Curricula (now part of Huntress) targets small businesses with short, story-based training that employees actually complete. It’s designed for non-technical audiences and includes phishing simulations. Good option for teams where low engagement is the main concern.
For a team under 20 people, KnowBe4’s starter tier or Curricula will give you everything you need.
Simulated phishing campaigns: the most effective training
Reading about phishing is useful. Getting safely caught by a fake phishing email is far more memorable.
A simulated phishing campaign sends realistic-looking fake phishing emails to your team from your training platform. Anyone who clicks is immediately redirected to a brief training page explaining exactly what they missed. Data is anonymised for staff but reported in aggregate for management.
Why simulations work: they create a consequence-free real-world experience, the immediate feedback at the moment of the mistake is far more effective than classroom learning, and repeated simulations build a habit of pausing before clicking.
What to avoid: publicly shaming individuals who click. Aggregate reporting keeps training constructive. The goal is building a culture where people feel comfortable reporting suspicious emails — not a culture where they’re afraid to admit mistakes.
How often should you train?
A one-time training session fades quickly. The research is clear: monthly touchpoints outperform annual training by a wide margin.
A practical schedule for a small business: quarterly full training modules (20–30 minutes) for the whole team, monthly short reminders — a tip, a real-world example from the news, or a quick quiz (5 minutes), and if you’re on a paid platform, one or two simulated phishing campaigns per month.
You don’t need a dedicated IT team to run this. Most paid platforms automate the scheduling entirely once you set it up.
What else makes training stick
Training effectiveness depends on culture as much as content. Build habits that reinforce it: a dedicated email address or Slack channel where employees can forward suspicious messages without judgement, visible acknowledgement when an employee flags a real phishing attempt (it reinforces the behaviour you want), and participation from the top — when the owner takes the training, the team takes it seriously.
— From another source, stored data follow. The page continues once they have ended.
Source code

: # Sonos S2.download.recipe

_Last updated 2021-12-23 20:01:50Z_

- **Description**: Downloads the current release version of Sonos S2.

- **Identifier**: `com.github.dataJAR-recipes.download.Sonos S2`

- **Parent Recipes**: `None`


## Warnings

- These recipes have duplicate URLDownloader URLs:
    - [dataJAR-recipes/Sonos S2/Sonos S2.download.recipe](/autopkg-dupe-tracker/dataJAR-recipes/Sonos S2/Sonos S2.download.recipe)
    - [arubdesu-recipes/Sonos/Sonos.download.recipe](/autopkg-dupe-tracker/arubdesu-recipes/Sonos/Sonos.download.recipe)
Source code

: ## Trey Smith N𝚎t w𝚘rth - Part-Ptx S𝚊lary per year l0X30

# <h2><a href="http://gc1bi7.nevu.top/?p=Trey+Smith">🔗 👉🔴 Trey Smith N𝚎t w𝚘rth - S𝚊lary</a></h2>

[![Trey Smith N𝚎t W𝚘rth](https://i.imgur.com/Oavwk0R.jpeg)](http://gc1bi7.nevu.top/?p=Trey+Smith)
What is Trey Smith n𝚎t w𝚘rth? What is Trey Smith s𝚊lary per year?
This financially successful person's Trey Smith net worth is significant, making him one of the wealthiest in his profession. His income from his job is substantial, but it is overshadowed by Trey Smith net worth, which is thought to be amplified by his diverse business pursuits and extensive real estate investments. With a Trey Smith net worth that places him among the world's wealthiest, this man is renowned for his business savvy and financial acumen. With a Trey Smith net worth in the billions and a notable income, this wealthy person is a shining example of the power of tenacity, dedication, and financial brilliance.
The single change that most improves outcomes: making it easy and safe to report suspicious emails without fear of looking foolish.
Bottom line
Phishing training doesn’t require a big budget or an IT department. Start this week with Google’s Phishing Quiz for your team and bookmark the NCSC’s free resources. If you’re ready to invest, KnowBe4 or Curricula give you automated simulations that build lasting habits. A trained team is the security layer no vendor can sell you.